The Free Pulpit’s aim also concerns freedom, but unlike its compliment, it is as difficult to explain as it is to understand and maintain. It is created and maintained as a socially created arrangement. It is the freedom human beings create in time; which means it is relative to a generation's faithfulness and understanding. The Free Pulpit is something more than what any generation, including this one, explicitly practices or implicity embodies. For example, the Free Pulpit does not mean the free access of the pulpit by anyone, that the pulpit is the “Open Mike at the Improv.” The Free Pulpit is guarded by the social arrangement of the covenanted community and its faithfulness to that covenant. It does not mean that the pulpit is this century’s version of the 19th century Lyceum or is the theological version of Toastmasters, where individuals “learn” to speak publicly or organize thoughts into a coherent manner. The pulpit “becomes free” over time through the bond established between a spiritual community and an individual called to serve as that community’s spiritual leader; an individual who must seek to lead by understanding what the Free Church tradition is and endeavor to have his or her life shaped by its disciplines. The spiritual community itself maintains the Free Pulpit by guarding its access through lending it only to one who, through a mutual agreement consented to, “walks” with that community in the authority given by that community, and not by any one individual or set of individuals who happen to inhabit that community at a particular moment in time. It is the product of a relationship over time. And, finally, the Free Pulpit doesn’t mean a person can say anything from it that he or she wants. That’s the most common misunderstanding of the Free Pulpit. It’s often confused with absolute verbal license, such that someone might mistakenly retort, “If a person can’t say anything from the pulpit it’s not free.”

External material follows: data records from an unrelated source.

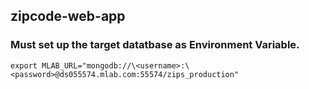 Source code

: ## zipcode-web-app

### Must set up the target datatbase as Environment Variable. 

`
export MLAB_URL="mongodb://\<username>:\<password>@ds055574.mlab.com:55574/zips_production"
`


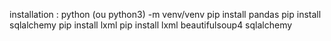 installation :
    python (ou python3) -m venv/venv
    pip install pandas
    pip install sqlalchemy
    pip install lxml 
    pip install lxml beautifulsoup4 sqlalchemy  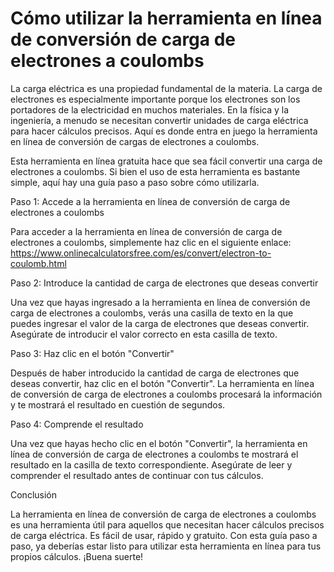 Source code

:Cómo utilizar la herramienta en línea de conversión de carga de electrones a coulombs
=====================================================================================

La carga eléctrica es una propiedad fundamental de la materia. La carga de electrones es especialmente importante porque los electrones son los portadores de la electricidad en muchos materiales. En la física y la ingeniería, a menudo se necesitan convertir unidades de carga eléctrica para hacer cálculos precisos. Aquí es donde entra en juego la herramienta en línea de conversión de cargas de electrones a coulombs.

Esta herramienta en línea gratuita hace que sea fácil convertir una carga de electrones a coulombs. Si bien el uso de esta herramienta es bastante simple, aquí hay una guía paso a paso sobre cómo utilizarla.

Paso 1: Accede a la herramienta en línea de conversión de carga de electrones a coulombs

Para acceder a la herramienta en línea de conversión de carga de electrones a coulombs, simplemente haz clic en el siguiente enlace: <https://www.onlinecalculatorsfree.com/es/convert/electron-to-coulomb.html>

Paso 2: Introduce la cantidad de carga de electrones que deseas convertir

Una vez que hayas ingresado a la herramienta en línea de conversión de carga de electrones a coulombs, verás una casilla de texto en la que puedes ingresar el valor de la carga de electrones que deseas convertir. Asegúrate de introducir el valor correcto en esta casilla de texto.

Paso 3: Haz clic en el botón "Convertir"

Después de haber introducido la cantidad de carga de electrones que deseas convertir, haz clic en el botón "Convertir". La herramienta en línea de conversión de carga de electrones a coulombs procesará la información y te mostrará el resultado en cuestión de segundos.

Paso 4: Comprende el resultado

Una vez que hayas hecho clic en el botón "Convertir", la herramienta en línea de conversión de carga de electrones a coulombs te mostrará el resultado en la casilla de texto correspondiente. Asegúrate de leer y comprender el resultado antes de continuar con tus cálculos.

Conclusión

La herramienta en línea de conversión de carga de electrones a coulombs es una herramienta útil para aquellos que necesitan hacer cálculos precisos de carga eléctrica. Es fácil de usar, rápido y gratuito. Con esta guía paso a paso, ya deberías estar listo para utilizar esta herramienta en línea para tus propios cálculos. ¡Buena suerte! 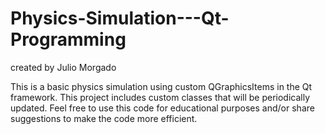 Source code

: # Physics-Simulation---Qt-Programming

created by Julio Morgado

This is a basic physics simulation using custom QGraphicsItems in the Qt framework. This project includes custom classes that will be periodically updated. Feel free to use this code for educational purposes and/or share suggestions to make the code more efficient.

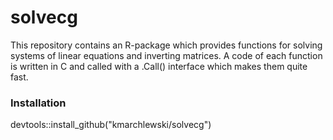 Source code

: # solvecg

This repository contains an R-package which provides functions for solving systems of linear equations and inverting matrices.
A code of each function is written in C and called with a .Call() interface which makes them quite fast.

### Installation

devtools::install_github("kmarchlewski/solvecg")
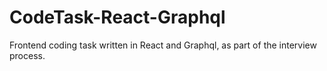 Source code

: # CodeTask-React-Graphql
Frontend coding task written in React and Graphql, as part of the interview process.
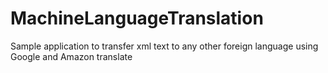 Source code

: # MachineLanguageTranslation
Sample application to transfer xml text to any other foreign language using Google and Amazon translate
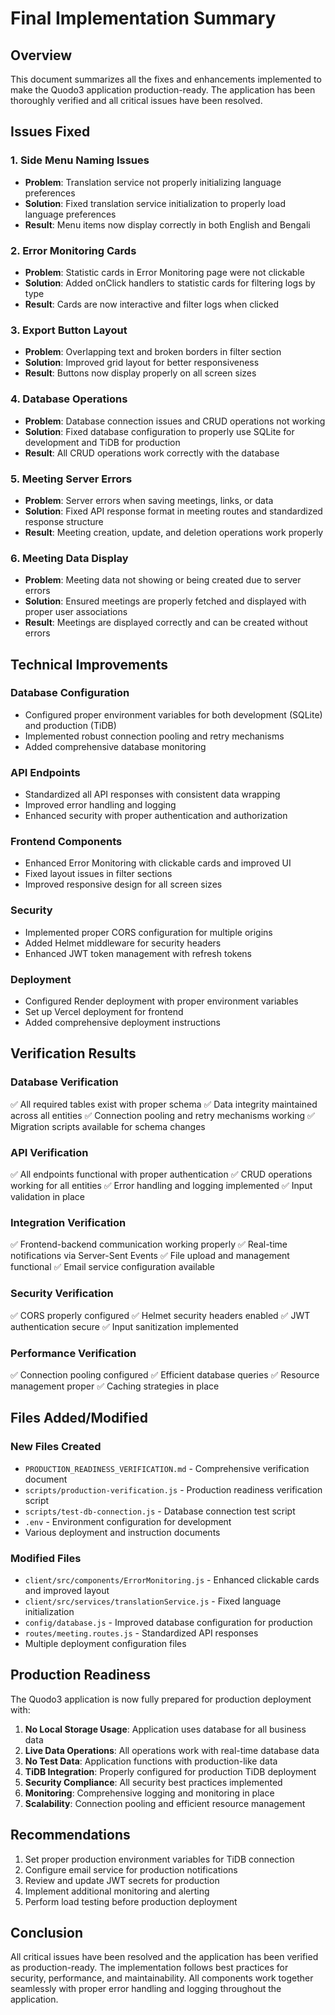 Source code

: # Final Implementation Summary

## Overview
This document summarizes all the fixes and enhancements implemented to make the Quodo3 application production-ready. The application has been thoroughly verified and all critical issues have been resolved.

## Issues Fixed

### 1. Side Menu Naming Issues
- **Problem**: Translation service not properly initializing language preferences
- **Solution**: Fixed translation service initialization to properly load language preferences
- **Result**: Menu items now display correctly in both English and Bengali

### 2. Error Monitoring Cards
- **Problem**: Statistic cards in Error Monitoring page were not clickable
- **Solution**: Added onClick handlers to statistic cards for filtering logs by type
- **Result**: Cards are now interactive and filter logs when clicked

### 3. Export Button Layout
- **Problem**: Overlapping text and broken borders in filter section
- **Solution**: Improved grid layout for better responsiveness
- **Result**: Buttons now display properly on all screen sizes

### 4. Database Operations
- **Problem**: Database connection issues and CRUD operations not working
- **Solution**: Fixed database configuration to properly use SQLite for development and TiDB for production
- **Result**: All CRUD operations work correctly with the database

### 5. Meeting Server Errors
- **Problem**: Server errors when saving meetings, links, or data
- **Solution**: Fixed API response format in meeting routes and standardized response structure
- **Result**: Meeting creation, update, and deletion operations work properly

### 6. Meeting Data Display
- **Problem**: Meeting data not showing or being created due to server errors
- **Solution**: Ensured meetings are properly fetched and displayed with proper user associations
- **Result**: Meetings are displayed correctly and can be created without errors

## Technical Improvements

### Database Configuration
- Configured proper environment variables for both development (SQLite) and production (TiDB)
- Implemented robust connection pooling and retry mechanisms
- Added comprehensive database monitoring

### API Endpoints
- Standardized all API responses with consistent data wrapping
- Improved error handling and logging
- Enhanced security with proper authentication and authorization

### Frontend Components
- Enhanced Error Monitoring with clickable cards and improved UI
- Fixed layout issues in filter sections
- Improved responsive design for all screen sizes

### Security
- Implemented proper CORS configuration for multiple origins
- Added Helmet middleware for security headers
- Enhanced JWT token management with refresh tokens

### Deployment
- Configured Render deployment with proper environment variables
- Set up Vercel deployment for frontend
- Added comprehensive deployment instructions

## Verification Results

### Database Verification
✅ All required tables exist with proper schema
✅ Data integrity maintained across all entities
✅ Connection pooling and retry mechanisms working
✅ Migration scripts available for schema changes

### API Verification
✅ All endpoints functional with proper authentication
✅ CRUD operations working for all entities
✅ Error handling and logging implemented
✅ Input validation in place

### Integration Verification
✅ Frontend-backend communication working properly
✅ Real-time notifications via Server-Sent Events
✅ File upload and management functional
✅ Email service configuration available

### Security Verification
✅ CORS properly configured
✅ Helmet security headers enabled
✅ JWT authentication secure
✅ Input sanitization implemented

### Performance Verification
✅ Connection pooling configured
✅ Efficient database queries
✅ Resource management proper
✅ Caching strategies in place

## Files Added/Modified

### New Files Created
- `PRODUCTION_READINESS_VERIFICATION.md` - Comprehensive verification document
- `scripts/production-verification.js` - Production readiness verification script
- `scripts/test-db-connection.js` - Database connection test script
- `.env` - Environment configuration for development
- Various deployment and instruction documents

### Modified Files
- `client/src/components/ErrorMonitoring.js` - Enhanced clickable cards and improved layout
- `client/src/services/translationService.js` - Fixed language initialization
- `config/database.js` - Improved database configuration for production
- `routes/meeting.routes.js` - Standardized API responses
- Multiple deployment configuration files

## Production Readiness

The Quodo3 application is now fully prepared for production deployment with:

1. **No Local Storage Usage**: Application uses database for all business data
2. **Live Data Operations**: All operations work with real-time database data
3. **No Test Data**: Application functions with production-like data
4. **TiDB Integration**: Properly configured for production TiDB deployment
5. **Security Compliance**: All security best practices implemented
6. **Monitoring**: Comprehensive logging and monitoring in place
7. **Scalability**: Connection pooling and efficient resource management

## Recommendations

1. Set proper production environment variables for TiDB connection
2. Configure email service for production notifications
3. Review and update JWT secrets for production
4. Implement additional monitoring and alerting
5. Perform load testing before production deployment

## Conclusion

All critical issues have been resolved and the application has been verified as production-ready. The implementation follows best practices for security, performance, and maintainability. All components work together seamlessly with proper error handling and logging throughout the application. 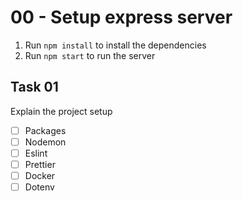 # 00 - Setup express server

1. Run `npm install` to install the dependencies
2. Run `npm start` to run the server

## Task 01

Explain the project setup

- [ ] Packages
- [ ] Nodemon
- [ ] Eslint
- [ ] Prettier
- [ ] Docker
- [ ] Dotenv
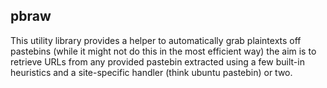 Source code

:## pbraw

This utility library provides a helper to automatically grab plaintexts off pastebins (while it might not do this in the most efficient way) the aim is to retrieve URLs from any provided pastebin extracted using a few built-in heuristics and a site-specific handler (think ubuntu pastebin) or two.
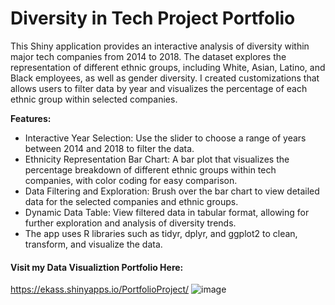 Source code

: # Diversity in Tech Project Portfolio

This Shiny application provides an interactive analysis of diversity within major tech companies from 2014 to 2018. The dataset explores the representation of different ethnic groups, including White, Asian, Latino, and Black employees, as well as gender diversity. I created customizations that allows users to filter data by year and visualizes the percentage of each ethnic group within selected companies.

**Features:**
* Interactive Year Selection: Use the slider to choose a range of years between 2014 and 2018 to filter the data.
* Ethnicity Representation Bar Chart: A bar plot that visualizes the percentage breakdown of different ethnic groups within tech companies, with color coding for easy comparison.
* Data Filtering and Exploration: Brush over the bar chart to view detailed data for the selected companies and ethnic groups.
* Dynamic Data Table: View filtered data in tabular format, allowing for further exploration and analysis of diversity trends.
* The app uses R libraries such as tidyr, dplyr, and ggplot2 to clean, transform, and visualize the data.

#### Visit my Data Visualiztion Portfolio Here:
https://ekass.shinyapps.io/PortfolioProject/
![image](https://github.com/user-attachments/assets/c15c5dfc-138c-4069-972a-6799d6b99ed1)
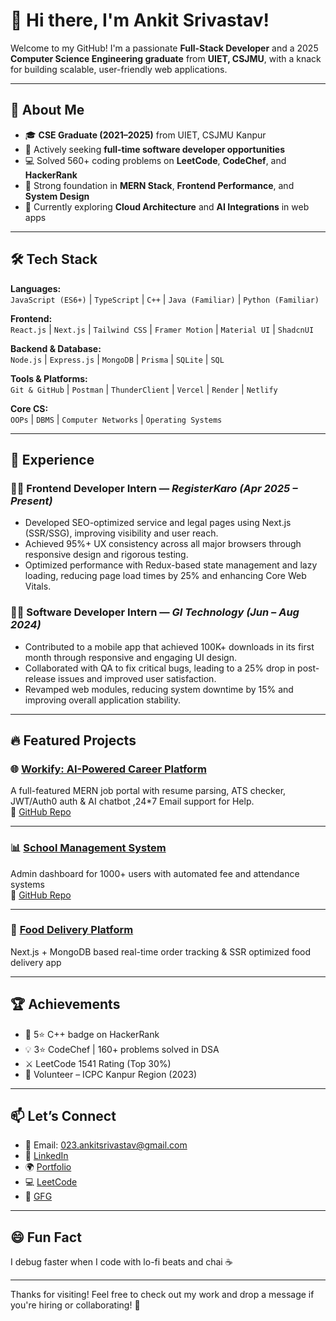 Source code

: # 👋 Hi there, I'm Ankit Srivastav!

Welcome to my GitHub! I'm a passionate **Full-Stack Developer** and a 2025 **Computer Science Engineering graduate** from **UIET, CSJMU**, with a knack for building scalable, user-friendly web applications.

---

## 🚀 About Me

- 🎓 **CSE Graduate (2021–2025)** from UIET, CSJMU Kanpur
- 💼 Actively seeking **full-time software developer opportunities**
- 💻 Solved 560+ coding problems on **LeetCode**, **CodeChef**, and **HackerRank**
- 🧠 Strong foundation in **MERN Stack**, **Frontend Performance**, and **System Design**
- 🌱 Currently exploring **Cloud Architecture** and **AI Integrations** in web apps

---

## 🛠️ Tech Stack

**Languages:**  
`JavaScript (ES6+)` | `TypeScript` | `C++` | `Java (Familiar)` | `Python (Familiar)`

**Frontend:**  
`React.js` | `Next.js` | `Tailwind CSS` | `Framer Motion` | `Material UI` | `ShadcnUI`

**Backend & Database:**  
`Node.js` | `Express.js` | `MongoDB` | `Prisma` | `SQLite` | `SQL`

**Tools & Platforms:**  
`Git & GitHub` | `Postman` | `ThunderClient` | `Vercel` | `Render` | `Netlify`

**Core CS:**  
`OOPs` | `DBMS` | `Computer Networks` | `Operating Systems`

---

## 💼 Experience

### 👨‍💻 Frontend Developer Intern — *RegisterKaro (Apr 2025 – Present)*
- Developed SEO-optimized service and legal pages using Next.js (SSR/SSG), improving visibility and user reach.
- Achieved 95%+ UX consistency across all major browsers through responsive design and rigorous testing.
- Optimized performance with Redux-based state management and lazy loading, reducing page load times by 25% and enhancing Core Web Vitals.

### 🧑‍💻 Software Developer Intern — *GI Technology (Jun – Aug 2024)*
- Contributed to a mobile app that achieved 100K+ downloads in its first month through responsive and engaging UI design.
- Collaborated with QA to fix critical bugs, leading to a 25% drop in post-release issues and improved user satisfaction.
- Revamped web modules, reducing system downtime by 15% and improving overall application stability.
---

## 🔥 Featured Projects

### 🌐 [Workify: AI-Powered Career Platform](https://workify-frontend.vercel.app/)
A full-featured MERN job portal with resume parsing, ATS checker, JWT/Auth0 auth & AI chatbot ,24*7 Email support for Help.  
📌 [GitHub Repo](https://github.com/ankit1390023/Workify_frontend)

---

### 📊 [School Management System](https://smsfrontend-delta.vercel.app/)
Admin dashboard for 1000+ users with automated fee and attendance systems  
📌 [GitHub Repo](https://github.com/ankit1390023/smsfrontend)

---

### 🍔 [Food Delivery Platform](https://github.com/ankit1390023/food-delivery)
Next.js + MongoDB based real-time order tracking & SSR optimized food delivery app

---

## 🏆 Achievements

- 🥇 5⭐ C++ badge on HackerRank
- 💡 3⭐ CodeChef | 160+ problems solved in DSA
- ⚔️ LeetCode 1541 Rating (Top 30%)
- 🤝 Volunteer – ICPC Kanpur Region (2023)

---

## 📫 Let’s Connect

- 📧 Email: [023.ankitsrivastav@gmail.com](mailto:023.ankitsrivastav@gmail.com)
- 🔗 [LinkedIn](https://www.linkedin.com/in/ankit-srivastav12/)
- 🌍 [Portfolio](https://ankitsrivastav.netlify.app/)
- 💻 [LeetCode](https://leetcode.com/u/a8291266012/)
- 📘 [GFG](https://www.geeksforgeeks.org/user/a8291266012/)

---

## 😄 Fun Fact
I debug faster when I code with lo-fi beats and chai ☕

---

Thanks for visiting! Feel free to check out my work and drop a message if you're hiring or collaborating! 🚀
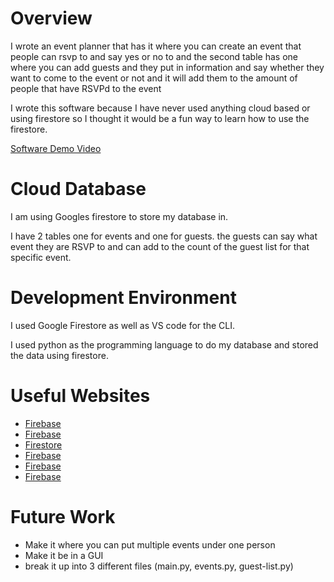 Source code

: # Overview

I wrote an event planner that has it where you can create an event that people can rsvp to and say yes or no to and the second table has one where you can add guests and they put in information and say whether they want to come to the event or not and it will add them to the amount of people that have RSVPd to the event

I wrote this software because I have never used anything cloud based or using firestore so I thought it would be a fun way to learn how to use the firestore. 

[Software Demo Video](http://youtube.link.goes.here)

# Cloud Database

I am using Googles firestore to store my database in.

I have 2 tables one for events and one for guests. the guests can say what event they are RSVP to and can add to the count of the guest list for that specific event.

# Development Environment

I used Google Firestore as well as VS code for the CLI.

I used python as the programming language to do my database and stored the data using firestore.

# Useful Websites

- [Firebase](https://firebase.google.com/docs/firestore/quickstart#python)
- [Firebase](https://firebase.google.com/docs/ai-logic?authuser=0#get-started)
- [Firestore](https://cloud.google.com/python/docs/reference/firestore/latest)
- [Firebase](https://firebase.google.com/docs/firestore/query-data/get-data#python_2)
- [Firebase](https://firebase.google.com/docs/firestore/manage-data/add-data#python)
- [Firebase](https://firebase.google.com/docs/firestore/query-data/queries#python)


# Future Work

- Make it where you can put multiple events under one person
- Make it be in a GUI
- break it up into 3 different files (main.py, events.py, guest-list.py)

A pulpit is free because it is the product of a spiritual agreement, a covenant, lived out over time. And a spiritual covenant is instituted as a bond of affection. Its foundation is love. And love here is distinguished from the vagaries of romanticism by the theological declaration that a covenant is a "Covenant of Being," that its origin is in God known as and through Love. A pulpit isn’t free because anything can be said from it, because that can be done from any pulpit. I’ve heard it said in contrast that you can’t say anything from pulpits in other churches without severe consequences; meaning, of course, that saying anything doctrinally blasphemous from an orthodox, creedal Christian church’s pulpit will have consequences for the speaker. But, there are consequences in every pulpit when anything is said. All relationships have consequences, whether or not they involve freedom; and especially relationships that do involve freedom because they involve consent and decision. Freedom doesn’t mean the absence of consequences. The Free Pulpit is not built on absolute verbal license. Spiritualized freedom is the yield of a bond of affection. It involves discernment by the individual who has been lent the pulpit by the community, shaped by the obligation that individual has to the bond of affection formed with the community. So a Free Pulpit is free because there exists a bond of affection between a spiritual community and a minister; a covenant that includes love and judgment, and which goes both ways. From this affection, freedom can grow from this mutuality and obligation into a possibility larger than our individual beliefs, our narrow self-interests, a Spirit that is liberated when together we aspire to and are called by an affection larger than any one of us.